Be it a weekly regimen or an occasional indulgence, women cannot ignore the importance of pedicure. It not only makes the bottoms of our toes free of dry skin and calluses but also makes them look healthier, fresher, and prettier. You can find a lot of pedicure salons around that can help make your walking comfortable while taking care of the aesthetic beauty of your feet. They opt for a variety of methods to treat as well as pamper the tootsies of their customers, and’ fish pedicure’ is one of the most interesting ones among them. The technique has earned both popularity and criticism in the last few years, and in this post, we will discuss it in detail. Let’s start:
About fish Pedicure
Like a regular pedicure, the fish pedicure also focuses on making a person’s feet softer and smoother. However, the practice involves submerging the feet of the client in warm water kept in a small tank filled with almost 20 to 150 pieces of tiny (less than 4-inches in size) toothless silver-colored carp called ‘Garra Rufa fish’ (Cypriniformes family) or ‘Doctor Fish’ or ‘Nibble Fish.’ This breed of Dr. Fish species is native to Middle Eastern countries like Turkey, Malaysia, Syria, Singapore, Jordan, Iraq, Japan, Iran, etc.. It has propagated in the USA, Europe, and Asia successfully. They are either fed randomly or deprived of enough food so that they can snack on dead human skin. Hence, they nibble the dry and rough skin away from the toes of the person, thereby leaving the feet beautifully exfoliated. While sucking and scraping away the dry skin, the fish gives a feeling of light massage as well as a sensation of relaxation. A session of fish pedicure can last from 10 to 30 minutes based on the client’s client’s preference. The charges also vary from one session to another. (1) (2) (3)
History Of Fish Pedicure
According to The Huffington Post, it was in 2006 when a concept similar to fish pedicure emerged in Asia (precisely, in a fish spa resort in Hakone, Japan) to treat several skin diseases, while other research says that it is a 400-year-old practice originated in Turkey. At that time, Garra Rufa fish was used to smooth rough skin and heal conditions like eczema, psoriasis, etc. However, the practice gradually spread across countries, such as China, Spain, Croatia, France, Hungary, etc., and numerous salons and spas started offering the service. In 2008, the first fish spa opened in Alexandria in the U.S. and launched in the U.K. after two years.
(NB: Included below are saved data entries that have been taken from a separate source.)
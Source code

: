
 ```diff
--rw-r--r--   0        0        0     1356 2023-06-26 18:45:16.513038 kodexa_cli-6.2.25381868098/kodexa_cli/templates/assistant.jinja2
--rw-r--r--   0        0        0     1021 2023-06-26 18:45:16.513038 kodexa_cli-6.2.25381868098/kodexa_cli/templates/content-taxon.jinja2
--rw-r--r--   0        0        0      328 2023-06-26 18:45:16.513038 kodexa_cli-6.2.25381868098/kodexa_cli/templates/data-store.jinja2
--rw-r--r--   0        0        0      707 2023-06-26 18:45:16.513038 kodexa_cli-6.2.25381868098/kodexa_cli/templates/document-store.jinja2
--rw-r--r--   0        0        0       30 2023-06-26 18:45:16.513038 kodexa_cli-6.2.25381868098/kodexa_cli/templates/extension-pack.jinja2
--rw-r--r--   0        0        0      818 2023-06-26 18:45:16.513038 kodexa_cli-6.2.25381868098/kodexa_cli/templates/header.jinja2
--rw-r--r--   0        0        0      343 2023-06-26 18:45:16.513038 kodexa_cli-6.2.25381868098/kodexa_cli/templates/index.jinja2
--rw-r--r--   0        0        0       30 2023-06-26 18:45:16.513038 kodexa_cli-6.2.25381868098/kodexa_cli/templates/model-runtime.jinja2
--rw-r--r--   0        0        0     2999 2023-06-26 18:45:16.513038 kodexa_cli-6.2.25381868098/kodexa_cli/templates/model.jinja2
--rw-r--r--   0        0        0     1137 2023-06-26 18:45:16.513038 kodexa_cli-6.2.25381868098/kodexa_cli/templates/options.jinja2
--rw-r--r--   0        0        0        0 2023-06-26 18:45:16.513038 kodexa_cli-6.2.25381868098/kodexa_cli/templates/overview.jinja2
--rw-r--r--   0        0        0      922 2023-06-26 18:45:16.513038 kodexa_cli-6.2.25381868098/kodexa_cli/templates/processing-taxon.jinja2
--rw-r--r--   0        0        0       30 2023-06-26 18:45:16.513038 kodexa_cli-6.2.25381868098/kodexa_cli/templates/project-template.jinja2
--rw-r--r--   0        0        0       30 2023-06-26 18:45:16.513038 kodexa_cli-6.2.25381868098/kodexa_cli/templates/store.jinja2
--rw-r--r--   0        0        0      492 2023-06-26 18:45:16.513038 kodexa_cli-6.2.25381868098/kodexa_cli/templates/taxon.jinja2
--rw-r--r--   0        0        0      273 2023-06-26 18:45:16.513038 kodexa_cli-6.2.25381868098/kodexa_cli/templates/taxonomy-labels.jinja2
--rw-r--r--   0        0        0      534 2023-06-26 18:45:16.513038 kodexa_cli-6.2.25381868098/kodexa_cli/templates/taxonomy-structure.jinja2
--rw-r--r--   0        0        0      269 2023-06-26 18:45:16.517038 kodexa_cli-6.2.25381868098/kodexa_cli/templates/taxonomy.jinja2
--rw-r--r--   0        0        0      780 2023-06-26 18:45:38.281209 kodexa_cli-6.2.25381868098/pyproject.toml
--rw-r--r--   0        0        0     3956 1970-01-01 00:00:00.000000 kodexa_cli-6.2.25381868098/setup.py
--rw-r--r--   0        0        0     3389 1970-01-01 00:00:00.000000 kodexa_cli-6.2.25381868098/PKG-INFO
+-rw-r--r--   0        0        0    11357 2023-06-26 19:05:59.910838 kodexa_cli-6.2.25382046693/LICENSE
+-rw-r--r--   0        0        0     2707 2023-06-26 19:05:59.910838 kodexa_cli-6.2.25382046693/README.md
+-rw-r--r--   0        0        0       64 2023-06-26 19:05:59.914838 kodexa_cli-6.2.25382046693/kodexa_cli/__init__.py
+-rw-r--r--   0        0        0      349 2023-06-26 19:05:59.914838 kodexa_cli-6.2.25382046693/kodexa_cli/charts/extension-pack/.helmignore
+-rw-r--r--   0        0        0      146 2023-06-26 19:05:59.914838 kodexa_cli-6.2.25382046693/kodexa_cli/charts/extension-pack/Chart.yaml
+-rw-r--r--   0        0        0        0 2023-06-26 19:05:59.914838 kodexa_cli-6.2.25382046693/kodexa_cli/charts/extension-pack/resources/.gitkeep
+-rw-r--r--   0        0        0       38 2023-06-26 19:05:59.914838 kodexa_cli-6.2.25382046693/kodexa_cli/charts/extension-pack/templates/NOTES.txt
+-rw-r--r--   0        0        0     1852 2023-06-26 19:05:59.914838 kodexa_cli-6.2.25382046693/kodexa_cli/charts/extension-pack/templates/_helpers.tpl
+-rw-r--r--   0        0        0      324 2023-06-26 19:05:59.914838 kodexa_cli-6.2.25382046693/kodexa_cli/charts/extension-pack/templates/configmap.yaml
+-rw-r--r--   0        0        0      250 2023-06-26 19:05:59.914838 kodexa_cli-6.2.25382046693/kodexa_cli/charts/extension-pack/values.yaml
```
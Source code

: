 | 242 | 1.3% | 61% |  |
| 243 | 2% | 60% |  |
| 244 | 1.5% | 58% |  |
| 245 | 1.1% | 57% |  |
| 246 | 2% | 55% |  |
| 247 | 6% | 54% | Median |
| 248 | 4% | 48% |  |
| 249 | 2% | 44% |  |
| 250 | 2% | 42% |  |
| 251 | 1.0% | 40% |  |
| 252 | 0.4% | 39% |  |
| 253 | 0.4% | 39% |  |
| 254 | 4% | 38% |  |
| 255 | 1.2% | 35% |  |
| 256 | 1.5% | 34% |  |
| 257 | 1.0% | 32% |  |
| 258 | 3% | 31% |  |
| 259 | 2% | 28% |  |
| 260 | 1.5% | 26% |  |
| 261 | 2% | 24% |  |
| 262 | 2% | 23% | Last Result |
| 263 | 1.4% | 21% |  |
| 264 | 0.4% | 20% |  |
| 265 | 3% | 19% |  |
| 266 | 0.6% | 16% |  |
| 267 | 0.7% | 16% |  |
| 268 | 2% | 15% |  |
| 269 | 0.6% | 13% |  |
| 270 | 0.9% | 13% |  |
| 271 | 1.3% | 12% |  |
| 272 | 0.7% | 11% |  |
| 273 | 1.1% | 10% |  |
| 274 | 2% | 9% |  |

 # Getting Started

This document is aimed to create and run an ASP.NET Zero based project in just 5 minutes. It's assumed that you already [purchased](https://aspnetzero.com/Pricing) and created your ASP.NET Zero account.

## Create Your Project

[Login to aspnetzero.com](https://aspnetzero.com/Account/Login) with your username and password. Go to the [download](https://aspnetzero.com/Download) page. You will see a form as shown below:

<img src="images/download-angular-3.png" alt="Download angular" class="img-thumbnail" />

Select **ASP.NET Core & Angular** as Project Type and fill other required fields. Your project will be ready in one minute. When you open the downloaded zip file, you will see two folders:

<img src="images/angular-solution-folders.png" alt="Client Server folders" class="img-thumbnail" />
Advantages Of Fish Pedicure
When you let a lot of fish eat up your feet, you do a favor to the skin on your toe. This natural pedicure acts as a simple and effective therapy for our feet in the following ways:
- Exfoliates the skin efficiently by removing the dry and dead skin cells.
- Turns the rough, patchy skin soft, supple, smooth, and healthy.
- Eliminates skin conditions such as eczema, psoriasis, calluses, warts, etc., caused by repeated pressure, friction, or infection.
- Reveals the healthy layer of cells underneath, returning the skin’s glow.
- Promotes the growth of new cells through the secretion of an enzyme containing dithranol (anthralin).
- Reduces itching, blemishes, dark spots, and scar marks on feet.
- It creates a tickling sensation, which boosts the secretion of a chemical called ‘endorphins’ in our brain and relaxes tired feet.
- It gives a ‘light massage’ feeling, which helps circulate body fluids better.
Disadvantages Of Fish Pedicure
You might want to ask us, ‘Is fish pedicure safe’? The practice has been banned in certain Canadian Provinces and U.S. states, while the U.K. Health Protection Agency has been looking into its safety standards. So, let’s consider a few concerns which people around the world have already raised:
- As the same bunch of fish is used for multiple clients, there are high chances of diseases being passed on from one to another.
- The risk of developing antibiotic-resistant infections increases significantly (especially in people with cuts/abrasions on feet) due to microorganisms in water.
- The mouths of the living fish are not cleaned or sterilized after each session. The fish tanks are also not often cleaned, and the water is not altered frequently enough.
Though no infection or any other kind of illness caused by fish pedicures has yet to be reported, choosing a fish spa/salon that follows all health and safety regulations religiously is always recommended.
Fish pedicure, popular for softer, smoother feet, involves immersing feet in a tank with toothless carp called ‘Garra Rufa’ fish, which nibble away dry skin. Originating in Asia around 2006, it spread globally. Benefits include skin exfoliation, softening, healing of skin conditions, and relaxation. However, concerns include disease transmission, antibiotic resistance, and hygiene. Health agencies are investigating safety standards, and caution is advised when choosing a fish spa.